Although notionally in Ceylon 'everything is an object', the compiler is allowed (and does) optimise the numerical types (Natural, Integer, Float, Boolean) to the corresponding Java primitive type (long, long, double and boolean respectively). This means that when you write a Ceylon statement such as

Natural n = 1;

it is transformed into a Java statement like this

final long n = 1;

We call this 'erasure' (yes, I know erasure has another meaning in Java to do with the loss of generic type information, but it's the term we use).

Erasure in itself wouldn't cause a problem for method invocation because the method parameters are subject to erasure just as the method arguments are. However, sometimes we need to 'box' the primitive, just like Java does.

A good example of this is passing a Natural argument to a parameter declared Natural?. The Java method declaration must use a boxed type (Natural from the runtime) as opposted to the Java primitive (long) it would otherwise be erased to in order to cope with the possibility of being passed a null. This means it is the compiler's responsibility to box the erased Natural (a Java long) at the call site.

Ceylon uses its own boxing classes in the runtime version of the language module. Each class implements the API of the relevant type. Because Ceylon doesn't use the same classes to box primitives as Java does we can't rely on javac's auto boxing/unboxing support. Performing this boxing correctly and exactly when and where it's needed is where method invocation starts to get a little more complex than simply being 'A Ceylon method invocation is the same as a Java method invocation'.

Varargs

Varargs isn't implemented in terms of Java's varargs support. The reason in this case is that a Ceylon sequence is not the same thing as a Java array. So when someone declares a Ceylon method like this

void varargs(T... ts) {

}

the equivalent Java looks something like this

void varargs(Iterable<T> ts) {

}

Now consider the Ceylon call site

varargs<String>("foo", "bar", "baz");

When compiling this invocation we have to create a concrete instance of the Iterable<T> (using the arguments provided) to pass to the method.

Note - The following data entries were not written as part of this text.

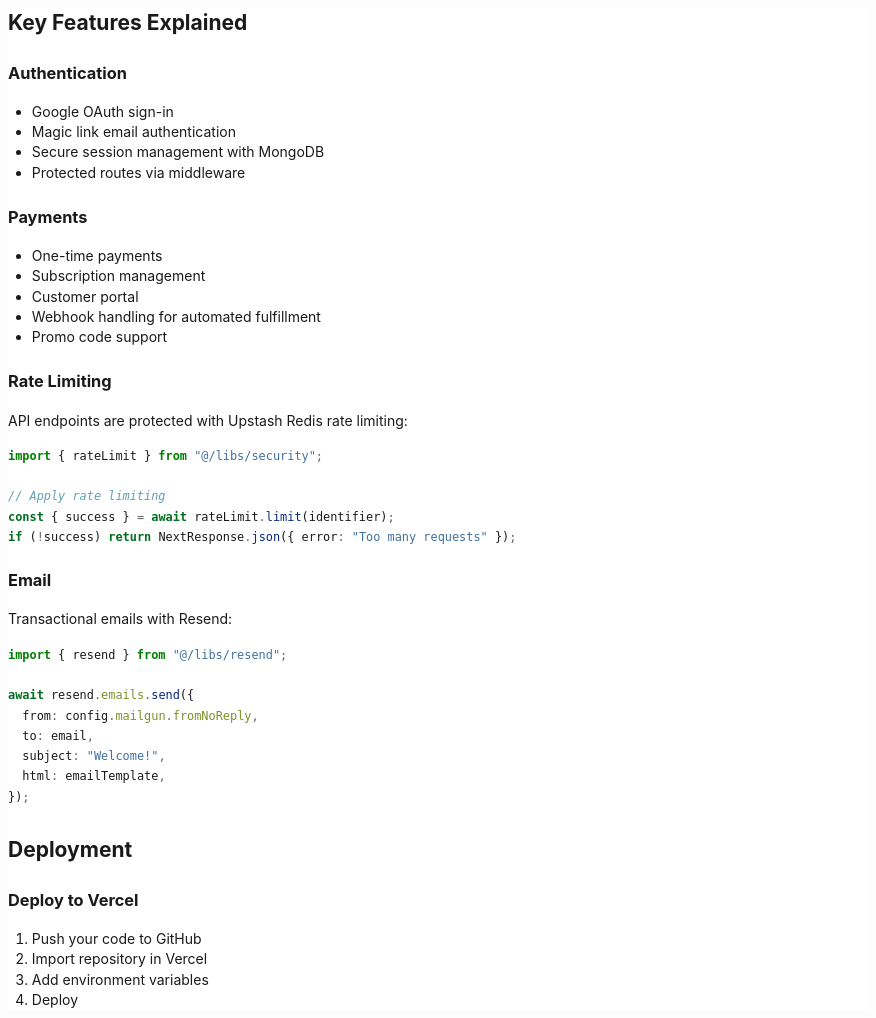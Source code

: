 ## Key Features Explained

### Authentication

- Google OAuth sign-in
- Magic link email authentication
- Secure session management with MongoDB
- Protected routes via middleware

### Payments

- One-time payments
- Subscription management
- Customer portal
- Webhook handling for automated fulfillment
- Promo code support

### Rate Limiting

API endpoints are protected with Upstash Redis rate limiting:

```typescript
import { rateLimit } from "@/libs/security";

// Apply rate limiting
const { success } = await rateLimit.limit(identifier);
if (!success) return NextResponse.json({ error: "Too many requests" });
```

### Email

Transactional emails with Resend:

```typescript
import { resend } from "@/libs/resend";

await resend.emails.send({
  from: config.mailgun.fromNoReply,
  to: email,
  subject: "Welcome!",
  html: emailTemplate,
});
```

## Deployment

### Deploy to Vercel

1. Push your code to GitHub
2. Import repository in Vercel
3. Add environment variables
4. Deploy
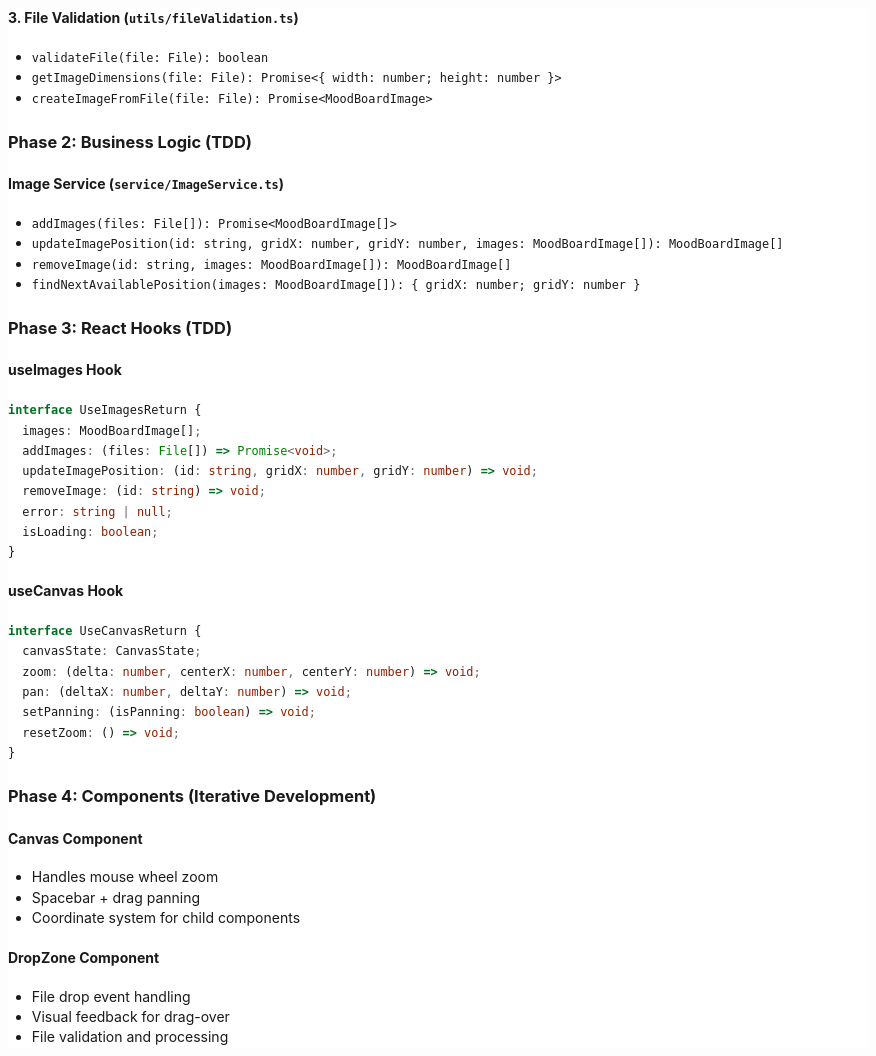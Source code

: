 #### 3. File Validation (`utils/fileValidation.ts`)
- `validateFile(file: File): boolean`
- `getImageDimensions(file: File): Promise<{ width: number; height: number }>`
- `createImageFromFile(file: File): Promise<MoodBoardImage>`

### Phase 2: Business Logic (TDD)

#### Image Service (`service/ImageService.ts`)
- `addImages(files: File[]): Promise<MoodBoardImage[]>`
- `updateImagePosition(id: string, gridX: number, gridY: number, images: MoodBoardImage[]): MoodBoardImage[]`
- `removeImage(id: string, images: MoodBoardImage[]): MoodBoardImage[]`
- `findNextAvailablePosition(images: MoodBoardImage[]): { gridX: number; gridY: number }`

### Phase 3: React Hooks (TDD)

#### useImages Hook
```typescript
interface UseImagesReturn {
  images: MoodBoardImage[];
  addImages: (files: File[]) => Promise<void>;
  updateImagePosition: (id: string, gridX: number, gridY: number) => void;
  removeImage: (id: string) => void;
  error: string | null;
  isLoading: boolean;
}
```

#### useCanvas Hook
```typescript
interface UseCanvasReturn {
  canvasState: CanvasState;
  zoom: (delta: number, centerX: number, centerY: number) => void;
  pan: (deltaX: number, deltaY: number) => void;
  setPanning: (isPanning: boolean) => void;
  resetZoom: () => void;
}
```

### Phase 4: Components (Iterative Development)

#### Canvas Component
- Handles mouse wheel zoom
- Spacebar + drag panning
- Coordinate system for child components

#### DropZone Component
- File drop event handling
- Visual feedback for drag-over
- File validation and processing
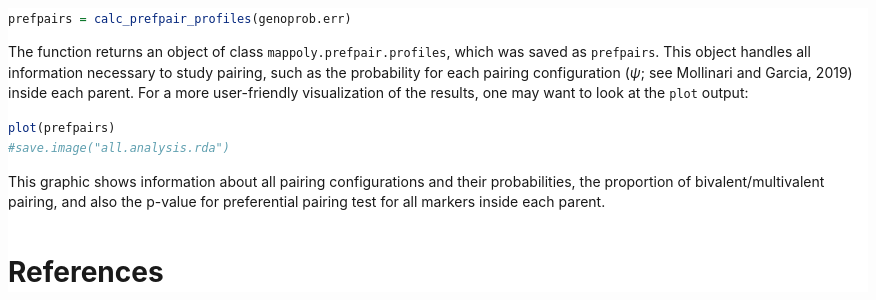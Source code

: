 
```r
prefpairs = calc_prefpair_profiles(genoprob.err)
```

The function returns an object of class `mappoly.prefpair.profiles`, which was saved as `prefpairs`. This object handles all information necessary to study pairing, such as the probability for each pairing configuration ($\psi$; see Mollinari and Garcia, 2019) inside each parent. For a more user-friendly visualization of the results, one may want to look at the `plot` output:


```r
plot(prefpairs)
#save.image("all.analysis.rda")
```

This graphic shows information about all pairing configurations and their probabilities, the proportion of bivalent/multivalent pairing, and also the p-value for preferential pairing test for all markers inside each parent.


# References

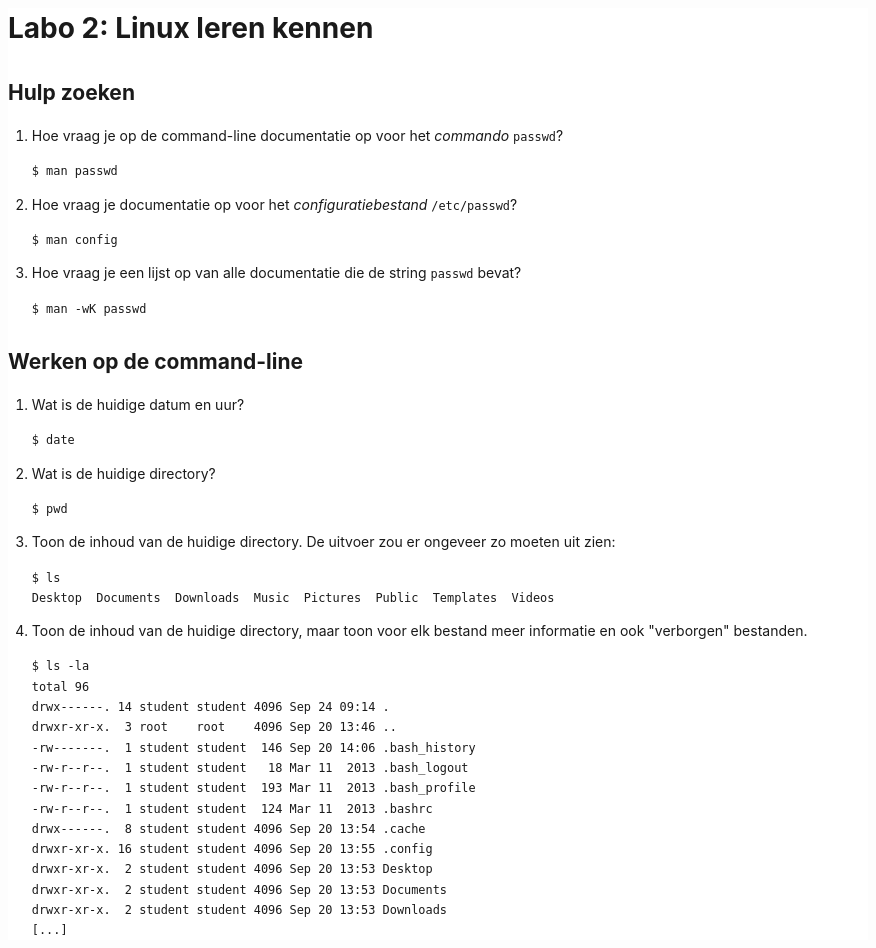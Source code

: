 # Labo 2: Linux leren kennen

## Hulp zoeken

1. Hoe vraag je op de command-line documentatie op voor het *commando* `passwd`?

    ```
    $ man passwd
    ```

2. Hoe vraag je documentatie op voor het *configuratiebestand* `/etc/passwd`?

    ```
    $ man config
    ```

3. Hoe vraag je een lijst op van alle documentatie die de string `passwd` bevat?

    ```
    $ man -wK passwd
    ```

## Werken op de command-line

1. Wat is de huidige datum en uur?

    ```
    $ date
    ```

2. Wat is de huidige directory?

    ```
    $ pwd
    ```

3. Toon de inhoud van de huidige directory. De uitvoer zou er ongeveer zo moeten uit zien:

    ```
    $ ls
    Desktop  Documents  Downloads  Music  Pictures  Public  Templates  Videos
    ```

4. Toon de inhoud van de huidige directory, maar toon voor elk bestand meer informatie en ook "verborgen" bestanden.

    ```
    $ ls -la
    total 96
    drwx------. 14 student student 4096 Sep 24 09:14 .
    drwxr-xr-x.  3 root    root    4096 Sep 20 13:46 ..
    -rw-------.  1 student student  146 Sep 20 14:06 .bash_history
    -rw-r--r--.  1 student student   18 Mar 11  2013 .bash_logout
    -rw-r--r--.  1 student student  193 Mar 11  2013 .bash_profile
    -rw-r--r--.  1 student student  124 Mar 11  2013 .bashrc
    drwx------.  8 student student 4096 Sep 20 13:54 .cache
    drwxr-xr-x. 16 student student 4096 Sep 20 13:55 .config
    drwxr-xr-x.  2 student student 4096 Sep 20 13:53 Desktop
    drwxr-xr-x.  2 student student 4096 Sep 20 13:53 Documents
    drwxr-xr-x.  2 student student 4096 Sep 20 13:53 Downloads
    [...]
    ```
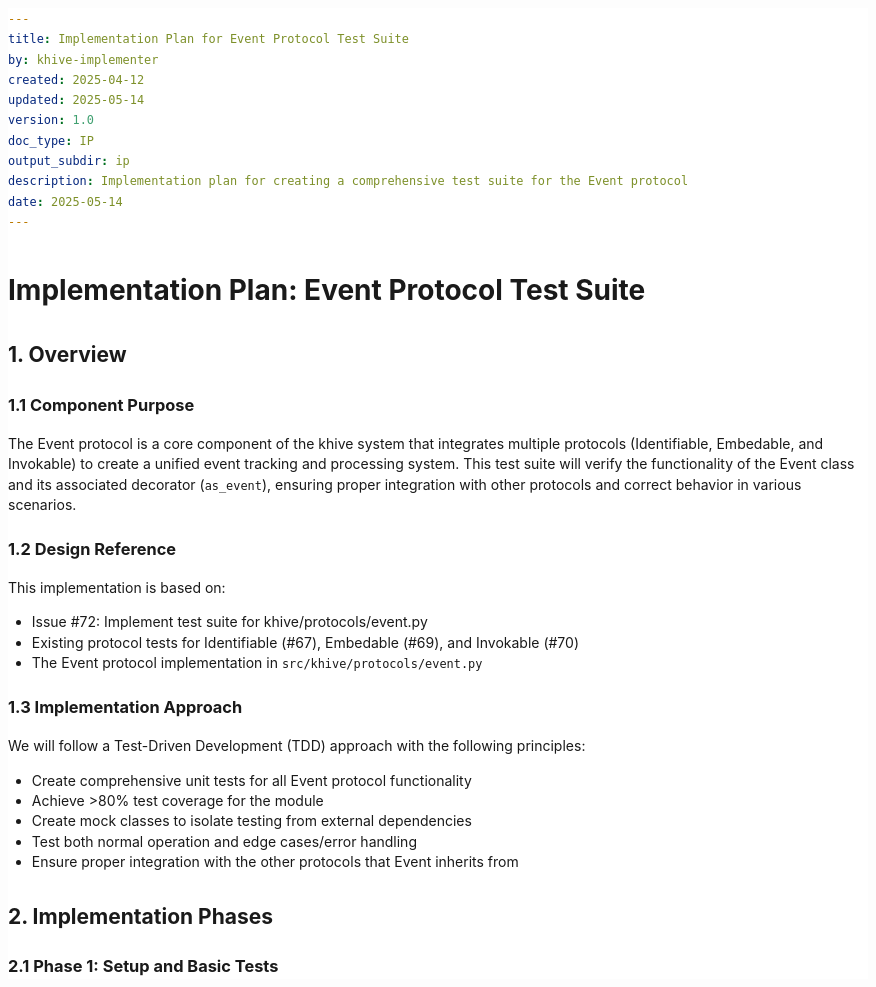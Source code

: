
 ```yaml
---
title: Implementation Plan for Event Protocol Test Suite
by: khive-implementer
created: 2025-04-12
updated: 2025-05-14
version: 1.0
doc_type: IP
output_subdir: ip
description: Implementation plan for creating a comprehensive test suite for the Event protocol
date: 2025-05-14
---
```


# Implementation Plan: Event Protocol Test Suite

## 1. Overview

### 1.1 Component Purpose

The Event protocol is a core component of the khive system that integrates
multiple protocols (Identifiable, Embedable, and Invokable) to create a unified
event tracking and processing system. This test suite will verify the
functionality of the Event class and its associated decorator (`as_event`),
ensuring proper integration with other protocols and correct behavior in various
scenarios.

### 1.2 Design Reference

This implementation is based on:

- Issue #72: Implement test suite for khive/protocols/event.py
- Existing protocol tests for Identifiable (#67), Embedable (#69), and Invokable
  (#70)
- The Event protocol implementation in `src/khive/protocols/event.py`

### 1.3 Implementation Approach

We will follow a Test-Driven Development (TDD) approach with the following
principles:

- Create comprehensive unit tests for all Event protocol functionality
- Achieve >80% test coverage for the module
- Create mock classes to isolate testing from external dependencies
- Test both normal operation and edge cases/error handling
- Ensure proper integration with the other protocols that Event inherits from

## 2. Implementation Phases

### 2.1 Phase 1: Setup and Basic Tests
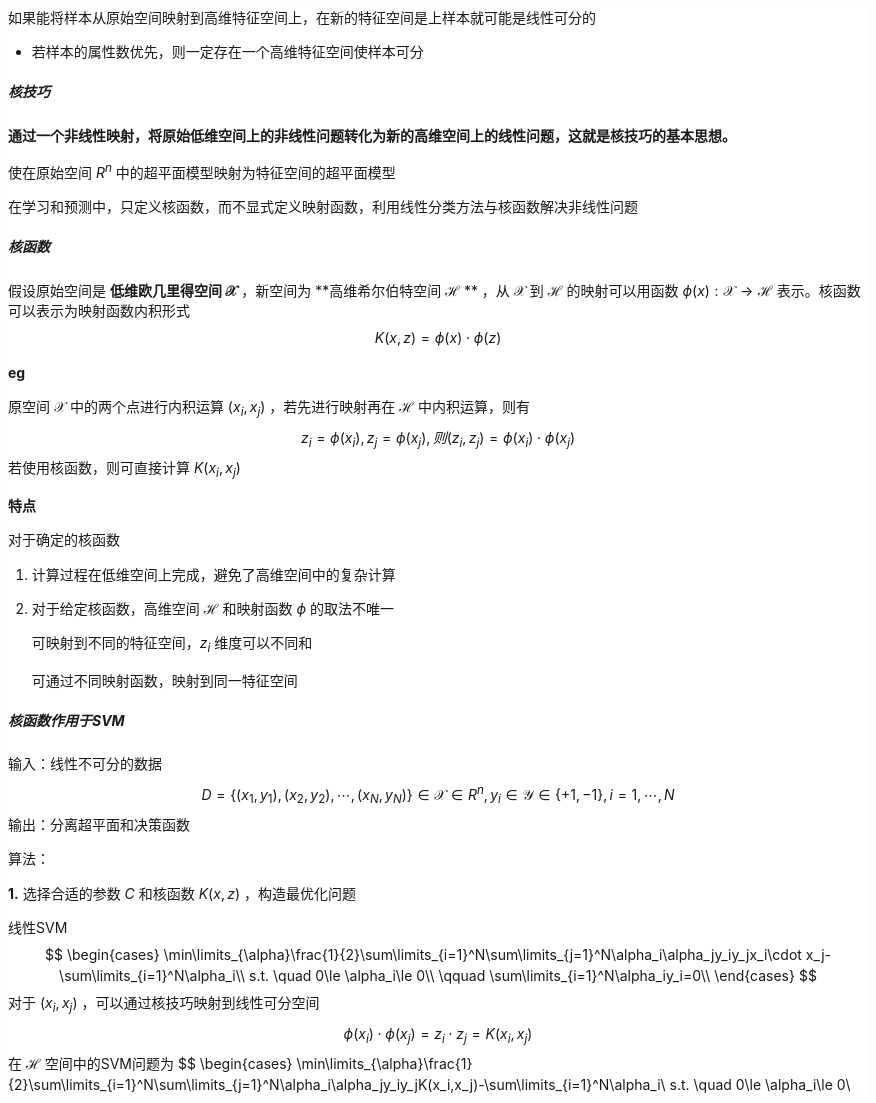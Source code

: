 如果能将样本从原始空间映射到高维特征空间上，在新的特征空间是上样本就可能是线性可分的

- 若样本的属性数优先，则一定存在一个高维特征空间使样本可分

##### 核技巧

**通过一个非线性映射，将原始低维空间上的非线性问题转化为新的高维空间上的线性问题，这就是核技巧的基本思想。**

使在原始空间 $R^n$ 中的超平面模型映射为特征空间的超平面模型

在学习和预测中，只定义核函数，而不显式定义映射函数，利用线性分类方法与核函数解决非线性问题

##### 核函数

假设原始空间是 **低维欧几里得空间 $\mathcal{X}$** ，新空间为 **高维希尔伯特空间 $\mathcal{H}$ ** ，从 $\mathcal{X}$ 到 $\mathcal{H}$ 的映射可以用函数 $\phi(x):\mathcal{X}\rightarrow \mathcal{H}$ 表示。核函数可以表示为映射函数内积形式
$$
K(x,z)=\phi(x)\cdot\phi(z)
$$

**eg**

原空间 $\mathcal{X}$ 中的两个点进行内积运算 $(x_i,x_j)$ ，若先进行映射再在 $\mathcal{H}$ 中内积运算，则有
$$
z_i=\phi(x_i),z_j=\phi(x_j),则(z_i,z_j)=\phi(x_i)\cdot \phi(x_j)
$$
若使用核函数，则可直接计算 $K(x_i,x_j)$ 

**特点**

对于确定的核函数

1. 计算过程在低维空间上完成，避免了高维空间中的复杂计算

1. 对于给定核函数，高维空间 $\mathcal{H}$ 和映射函数 $\phi$ 的取法不唯一

   可映射到不同的特征空间，$z_i$ 维度可以不同和

   可通过不同映射函数，映射到同一特征空间

##### 核函数作用于SVM

输入：线性不可分的数据
$$
D=\{(x_1,y_1),(x_2,y_2),\cdots,(x_N,y_N)\}\in \mathcal{X}\in R^n,y_i\in \mathcal{Y}\in \{+1,-1\},i=1,\cdots,N
$$
输出：分离超平面和决策函数

算法：

**1.** 选择合适的参数 $C$ 和核函数 $K(x,z)$ ，构造最优化问题

线性SVM
$$
\begin{cases}
\min\limits_{\alpha}\frac{1}{2}\sum\limits_{i=1}^N\sum\limits_{j=1}^N\alpha_i\alpha_jy_iy_jx_i\cdot x_j-\sum\limits_{i=1}^N\alpha_i\\
s.t. \quad 0\le \alpha_i\le 0\\
\qquad \sum\limits_{i=1}^N\alpha_iy_i=0\\
\end{cases}
$$
对于 $(x_i,x_j)$ ，可以通过核技巧映射到线性可分空间
$$
\phi(x_i)\cdot \phi(x_j)=z_i\cdot z_j=K(x_i,x_j)
$$
在 $\mathcal{H}$ 空间中的SVM问题为
$$
\begin{cases}
\min\limits_{\alpha}\frac{1}{2}\sum\limits_{i=1}^N\sum\limits_{j=1}^N\alpha_i\alpha_jy_iy_jK(x_i,x_j)-\sum\limits_{i=1}^N\alpha_i\\
s.t. \quad 0\le \alpha_i\le 0\\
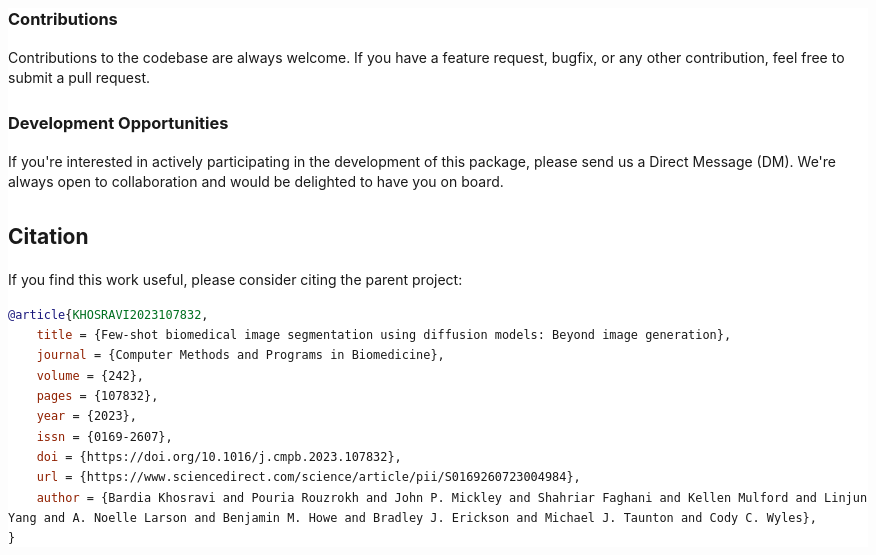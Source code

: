 ### Contributions
Contributions to the codebase are always welcome. If you have a feature request, bugfix, or any other contribution, feel free to submit a pull request.

### Development Opportunities
If you're interested in actively participating in the development of this package, please send us a Direct Message (DM). We're always open to collaboration and would be delighted to have you on board.

## Citation

If you find this work useful, please consider citing the parent project:

```bibtex
@article{KHOSRAVI2023107832,
    title = {Few-shot biomedical image segmentation using diffusion models: Beyond image generation},
    journal = {Computer Methods and Programs in Biomedicine},
    volume = {242},
    pages = {107832},
    year = {2023},
    issn = {0169-2607},
    doi = {https://doi.org/10.1016/j.cmpb.2023.107832},
    url = {https://www.sciencedirect.com/science/article/pii/S0169260723004984},
    author = {Bardia Khosravi and Pouria Rouzrokh and John P. Mickley and Shahriar Faghani and Kellen Mulford and Linjun Yang and A. Noelle Larson and Benjamin M. Howe and Bradley J. Erickson and Michael J. Taunton and Cody C. Wyles},
}
```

This is done using an ArraySequence (an implementation of a Ceylon Sequence in the runtime), so that the generated Java looks something like this

varargs(new ArraySequence("foo", "bar", "baz"));

Aside: The observant reader will realise that using varargs with erased types creates another boxing problem...

Conclusion

So, after all that explanation, hopefully the source code should make some kind of sense.

None of what I've discussed above should be that hard to understand for anyone who's done much Java programming. I will admit at this point that I deliberately chose something that would be familiar and where the transformation between Ceylon and Java are small. This has allowed me to focus on some of the annoying-but-necessary details that are important to understand if you're going to hack on the compiler.

The take-home message is that you really don't have to know a great deal about compilers, or even the JVM to be able to contribute something genuinely useful.

Note

Since this post was originally written:

  • the Natural type has since been remove from ceylon.language.
  • ceylonc has become ceylon compile.